TASK STATEMENT:
Work through the data line by line, gathering every line that has the word "往前一步".

RECORD EXTRACTS:
|---|
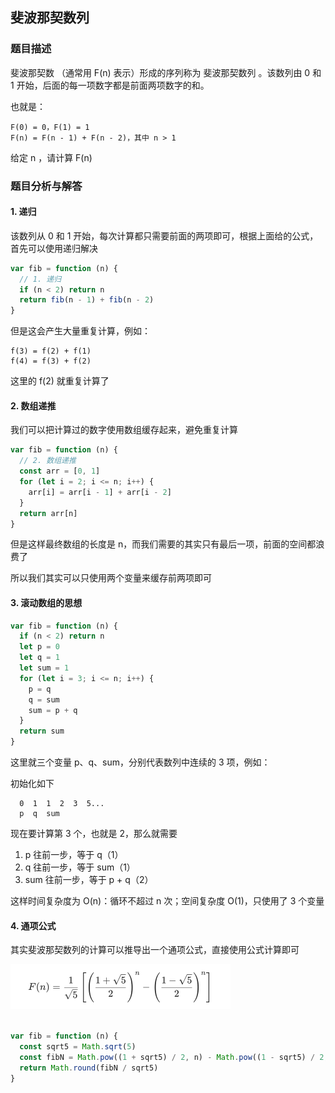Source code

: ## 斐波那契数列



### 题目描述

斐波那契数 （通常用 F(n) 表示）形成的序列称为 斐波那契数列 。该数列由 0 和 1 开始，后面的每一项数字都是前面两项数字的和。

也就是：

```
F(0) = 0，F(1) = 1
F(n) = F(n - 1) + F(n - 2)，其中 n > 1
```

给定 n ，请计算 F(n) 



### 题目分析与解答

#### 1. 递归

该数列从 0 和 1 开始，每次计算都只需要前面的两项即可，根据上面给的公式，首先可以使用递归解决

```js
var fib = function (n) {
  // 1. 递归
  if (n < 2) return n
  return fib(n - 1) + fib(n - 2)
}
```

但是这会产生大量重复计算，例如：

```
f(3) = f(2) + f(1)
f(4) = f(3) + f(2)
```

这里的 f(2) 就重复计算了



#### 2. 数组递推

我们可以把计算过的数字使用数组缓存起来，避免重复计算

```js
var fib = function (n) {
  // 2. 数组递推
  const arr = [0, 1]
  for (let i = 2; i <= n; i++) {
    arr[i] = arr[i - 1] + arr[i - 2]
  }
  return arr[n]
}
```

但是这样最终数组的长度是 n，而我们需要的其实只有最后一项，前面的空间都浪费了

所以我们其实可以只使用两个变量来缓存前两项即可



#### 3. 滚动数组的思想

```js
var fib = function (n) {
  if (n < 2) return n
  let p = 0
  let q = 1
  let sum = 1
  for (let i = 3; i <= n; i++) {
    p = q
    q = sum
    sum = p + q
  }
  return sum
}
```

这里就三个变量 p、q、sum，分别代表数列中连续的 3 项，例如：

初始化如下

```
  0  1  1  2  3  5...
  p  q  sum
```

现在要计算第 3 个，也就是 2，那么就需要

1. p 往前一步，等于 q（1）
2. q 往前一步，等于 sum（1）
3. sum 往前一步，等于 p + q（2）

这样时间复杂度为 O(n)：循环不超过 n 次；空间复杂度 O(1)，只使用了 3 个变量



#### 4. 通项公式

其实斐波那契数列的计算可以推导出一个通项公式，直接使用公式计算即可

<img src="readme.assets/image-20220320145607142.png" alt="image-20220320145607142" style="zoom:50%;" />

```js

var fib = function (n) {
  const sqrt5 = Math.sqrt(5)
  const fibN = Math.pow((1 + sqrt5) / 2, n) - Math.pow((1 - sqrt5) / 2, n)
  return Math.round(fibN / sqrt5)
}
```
|---|
THE COMPLETED TASK:
1. p 往前一步，等于 q（1）
2. q 往前一步，等于 sum（1）
3. sum 往前一步，等于 p + q（2）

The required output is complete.